Dice: “Mi chiamo Lina e sono qua
per conto di Colui che ci comanda
e che dall’alto tutto vede e sa”.

“Si è vero che sa tutto, fora e drento”,
je feci pe levammela de torno,
dovrebbe da sapé che a sto momento
ciò da fà er pranzo: è guasi mezzoggiorno”

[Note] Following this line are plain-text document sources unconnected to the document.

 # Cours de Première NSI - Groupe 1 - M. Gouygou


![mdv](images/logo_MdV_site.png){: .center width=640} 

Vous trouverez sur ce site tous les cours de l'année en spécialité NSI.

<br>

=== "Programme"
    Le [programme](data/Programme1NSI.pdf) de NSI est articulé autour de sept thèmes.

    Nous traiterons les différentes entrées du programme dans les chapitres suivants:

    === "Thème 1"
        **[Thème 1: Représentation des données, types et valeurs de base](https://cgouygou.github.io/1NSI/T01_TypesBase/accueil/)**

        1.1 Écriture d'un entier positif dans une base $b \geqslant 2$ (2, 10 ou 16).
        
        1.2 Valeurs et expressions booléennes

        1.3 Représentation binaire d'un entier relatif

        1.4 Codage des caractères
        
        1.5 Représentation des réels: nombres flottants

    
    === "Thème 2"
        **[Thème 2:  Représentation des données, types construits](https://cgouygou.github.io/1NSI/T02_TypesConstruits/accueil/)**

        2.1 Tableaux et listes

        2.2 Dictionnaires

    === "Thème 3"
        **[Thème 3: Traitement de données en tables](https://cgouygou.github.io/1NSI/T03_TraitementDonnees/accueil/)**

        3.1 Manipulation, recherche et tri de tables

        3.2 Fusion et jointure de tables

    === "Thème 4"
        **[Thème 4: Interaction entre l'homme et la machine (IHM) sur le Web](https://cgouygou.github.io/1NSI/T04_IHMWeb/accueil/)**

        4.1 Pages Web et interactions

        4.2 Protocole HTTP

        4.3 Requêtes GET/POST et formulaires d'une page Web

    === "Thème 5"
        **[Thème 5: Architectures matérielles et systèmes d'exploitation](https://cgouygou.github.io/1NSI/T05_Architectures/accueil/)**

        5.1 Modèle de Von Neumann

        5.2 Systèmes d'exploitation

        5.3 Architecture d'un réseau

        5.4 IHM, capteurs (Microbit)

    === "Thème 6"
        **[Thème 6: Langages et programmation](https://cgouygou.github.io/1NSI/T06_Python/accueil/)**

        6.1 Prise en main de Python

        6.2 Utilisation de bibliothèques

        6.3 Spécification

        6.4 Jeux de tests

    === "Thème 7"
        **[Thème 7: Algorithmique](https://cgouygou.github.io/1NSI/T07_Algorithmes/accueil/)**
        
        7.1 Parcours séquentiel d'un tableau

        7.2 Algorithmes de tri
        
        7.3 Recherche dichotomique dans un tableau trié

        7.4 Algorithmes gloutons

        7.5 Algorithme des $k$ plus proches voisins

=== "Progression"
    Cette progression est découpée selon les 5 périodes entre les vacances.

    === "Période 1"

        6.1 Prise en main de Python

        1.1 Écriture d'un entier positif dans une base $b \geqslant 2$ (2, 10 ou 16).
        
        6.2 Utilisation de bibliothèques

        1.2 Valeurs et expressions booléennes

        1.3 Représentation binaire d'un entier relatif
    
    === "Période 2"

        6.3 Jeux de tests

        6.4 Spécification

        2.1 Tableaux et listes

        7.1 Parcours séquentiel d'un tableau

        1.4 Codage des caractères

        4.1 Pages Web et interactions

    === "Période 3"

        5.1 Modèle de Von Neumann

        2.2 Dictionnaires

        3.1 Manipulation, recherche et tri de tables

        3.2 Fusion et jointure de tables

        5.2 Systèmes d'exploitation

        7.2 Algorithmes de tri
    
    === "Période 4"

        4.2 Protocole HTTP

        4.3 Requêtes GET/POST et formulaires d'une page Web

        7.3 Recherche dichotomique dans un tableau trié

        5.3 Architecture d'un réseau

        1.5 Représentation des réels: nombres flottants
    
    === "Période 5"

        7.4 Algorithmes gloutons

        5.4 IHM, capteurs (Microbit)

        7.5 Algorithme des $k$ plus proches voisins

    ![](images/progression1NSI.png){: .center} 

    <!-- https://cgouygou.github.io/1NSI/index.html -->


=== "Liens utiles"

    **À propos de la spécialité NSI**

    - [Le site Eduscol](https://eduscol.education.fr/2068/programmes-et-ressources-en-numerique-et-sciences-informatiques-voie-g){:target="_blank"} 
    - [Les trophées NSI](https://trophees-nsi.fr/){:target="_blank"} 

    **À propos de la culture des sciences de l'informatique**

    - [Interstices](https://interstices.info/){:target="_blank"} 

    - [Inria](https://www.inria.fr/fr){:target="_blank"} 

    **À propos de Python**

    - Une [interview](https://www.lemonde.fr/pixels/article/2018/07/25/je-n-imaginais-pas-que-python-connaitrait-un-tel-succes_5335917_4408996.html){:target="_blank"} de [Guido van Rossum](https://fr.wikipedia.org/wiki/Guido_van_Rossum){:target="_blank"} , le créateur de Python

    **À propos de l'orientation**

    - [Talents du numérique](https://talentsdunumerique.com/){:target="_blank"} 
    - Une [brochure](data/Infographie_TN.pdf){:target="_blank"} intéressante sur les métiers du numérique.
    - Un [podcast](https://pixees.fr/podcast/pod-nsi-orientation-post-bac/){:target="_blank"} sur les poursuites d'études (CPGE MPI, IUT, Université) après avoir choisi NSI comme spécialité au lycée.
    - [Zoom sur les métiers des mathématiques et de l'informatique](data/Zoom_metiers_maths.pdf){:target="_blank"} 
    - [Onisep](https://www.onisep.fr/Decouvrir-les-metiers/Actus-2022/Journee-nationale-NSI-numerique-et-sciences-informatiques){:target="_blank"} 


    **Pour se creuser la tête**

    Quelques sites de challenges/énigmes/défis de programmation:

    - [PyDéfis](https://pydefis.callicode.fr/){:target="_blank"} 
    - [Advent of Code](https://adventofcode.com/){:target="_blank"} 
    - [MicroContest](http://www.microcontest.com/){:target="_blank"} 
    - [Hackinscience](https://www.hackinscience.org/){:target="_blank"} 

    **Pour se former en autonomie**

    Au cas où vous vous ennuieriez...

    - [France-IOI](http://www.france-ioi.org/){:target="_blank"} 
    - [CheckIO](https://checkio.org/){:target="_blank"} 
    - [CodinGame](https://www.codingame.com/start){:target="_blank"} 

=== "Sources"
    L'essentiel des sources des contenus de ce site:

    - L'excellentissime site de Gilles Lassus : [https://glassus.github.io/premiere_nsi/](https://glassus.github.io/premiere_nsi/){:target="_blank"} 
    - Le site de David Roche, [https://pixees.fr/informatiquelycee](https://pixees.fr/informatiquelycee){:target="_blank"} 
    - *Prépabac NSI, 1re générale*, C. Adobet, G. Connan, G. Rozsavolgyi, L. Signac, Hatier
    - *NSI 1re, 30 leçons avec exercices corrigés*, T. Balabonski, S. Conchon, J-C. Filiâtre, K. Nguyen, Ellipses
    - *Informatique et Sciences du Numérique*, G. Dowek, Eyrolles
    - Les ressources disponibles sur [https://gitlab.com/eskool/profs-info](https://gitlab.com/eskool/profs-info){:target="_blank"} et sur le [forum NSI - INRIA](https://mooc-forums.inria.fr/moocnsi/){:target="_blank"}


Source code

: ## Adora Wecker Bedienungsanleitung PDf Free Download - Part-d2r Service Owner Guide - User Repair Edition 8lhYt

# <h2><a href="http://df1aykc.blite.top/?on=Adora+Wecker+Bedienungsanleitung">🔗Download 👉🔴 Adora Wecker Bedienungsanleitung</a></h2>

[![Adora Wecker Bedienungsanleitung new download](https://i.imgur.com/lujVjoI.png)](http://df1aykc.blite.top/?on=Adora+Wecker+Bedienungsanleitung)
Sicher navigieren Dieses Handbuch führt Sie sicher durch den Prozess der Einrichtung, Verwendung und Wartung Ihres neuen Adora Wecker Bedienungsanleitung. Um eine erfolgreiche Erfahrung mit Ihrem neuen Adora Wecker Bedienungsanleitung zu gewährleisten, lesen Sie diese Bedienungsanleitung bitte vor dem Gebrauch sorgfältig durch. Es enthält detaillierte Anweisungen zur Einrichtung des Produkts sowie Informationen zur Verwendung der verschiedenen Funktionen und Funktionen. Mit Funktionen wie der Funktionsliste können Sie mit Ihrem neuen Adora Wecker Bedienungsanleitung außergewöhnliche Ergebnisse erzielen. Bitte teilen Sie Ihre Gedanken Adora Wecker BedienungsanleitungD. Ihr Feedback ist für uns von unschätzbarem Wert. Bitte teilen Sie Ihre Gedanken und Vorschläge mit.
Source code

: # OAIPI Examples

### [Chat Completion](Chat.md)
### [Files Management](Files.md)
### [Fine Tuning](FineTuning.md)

“Certo, però, se solo mi consente,
forse sarebbe il caso di parlarne,
ché lo spirito è un’arma assai potente
contro la debolezza della carne”.

“Uh… la carne! Mannaggia er diavolaccio!”
strillai ner véde l’ojo che fumava,
me s’è abbruciata tutta. E mo che faccio?”
Ma quella, gnente, propio nun mollava,

“Viviamo – fece – nell’oscurità.
Occorrono certezze in abbondanza.”
“Io una certezza – dissi – ce l’ho già:
quella che oggi a casa nun se pranza!”

 

Preghiera per Santa Maria del Piano a Orvinio

Ave Maria, tempio dell’Assunta,
gloria di Carlo contro il Saraceno.
Nell’occhio vuoto,
dove più il rosone non fiorisce,
s’inquadra il cielo
e dal romanico portale
scende lenta la serpe,
percorre la navata
(congrega d’ortiche)
e tra le viscere di pietra
muta e sinuosa spare.
Santa Maria, ospizio di colerosi,
mistica abbazia benedettina,
ignota mano ha violato i simulacri,
offeso la facciata,
saccheggiato i muri
e trafitto ha il fulmine crudele
la torre campanaria.
Ma tu proteggi l’abside
e la trifora malata,
geometria incurabile
d’un tempio ormai in rovina,
perdona l’offesa ai capitelli,
all’altar maggiore, alla campana,
fa’ che termini lo scempio,
preannuncia il suo domani.

 

Luce anniscosta (A Biagio Marin)

Luce anniscosta,
che ne l’arazzo d’ombre aricamato
dar tempo e dar destino,
nun trovi una fessura.
M’abbasterebbe giusto una sperella,
sortanto la fiammella d’un lumino,
pe seguità er cammino a la sicura.

 

Strade romane

Strade romane,
che ciànno sempre un sercio che je balla,
com’er dente da latte a un regazzino.
Strade inzolente sadiche villane,
che quanno ce cammino,
sott’ar sole o a le stelle,
si per caso me storco ’na cavija,
le sento ride, ride a crepapelle.

Rosangela Zoppi, Fiore di stecco. Antologia, Cofine 2018

 

ROSANGELA ZOPPI è nata a Roma, dove vive. Laureata in Scienze Politiche, è stata insegnante di inglese. Poetessa in lingua e in dialetto romanesco, ha pubblicato diverse raccolte di poesia, due libri su Roma e il romanzo storico Una donna contro un re (2000). Si è occupata di traduzioni per due case editrici e di teatro (testi e regia). Tra i libri di poesia ricordiamo Le mie parole per gli altri (1990), Mo ch’er primo cartoccio l’ho vòtato (2001), Neve marzarola (2004), Prima che il cuore impietri (2005), Framezzo ar maruame (2005), ’Na viola ner penziero (2009). Ha tradotto e curato Assassinio nella cattedrale di T. S. Eliot (Ed. Cofine, 2016).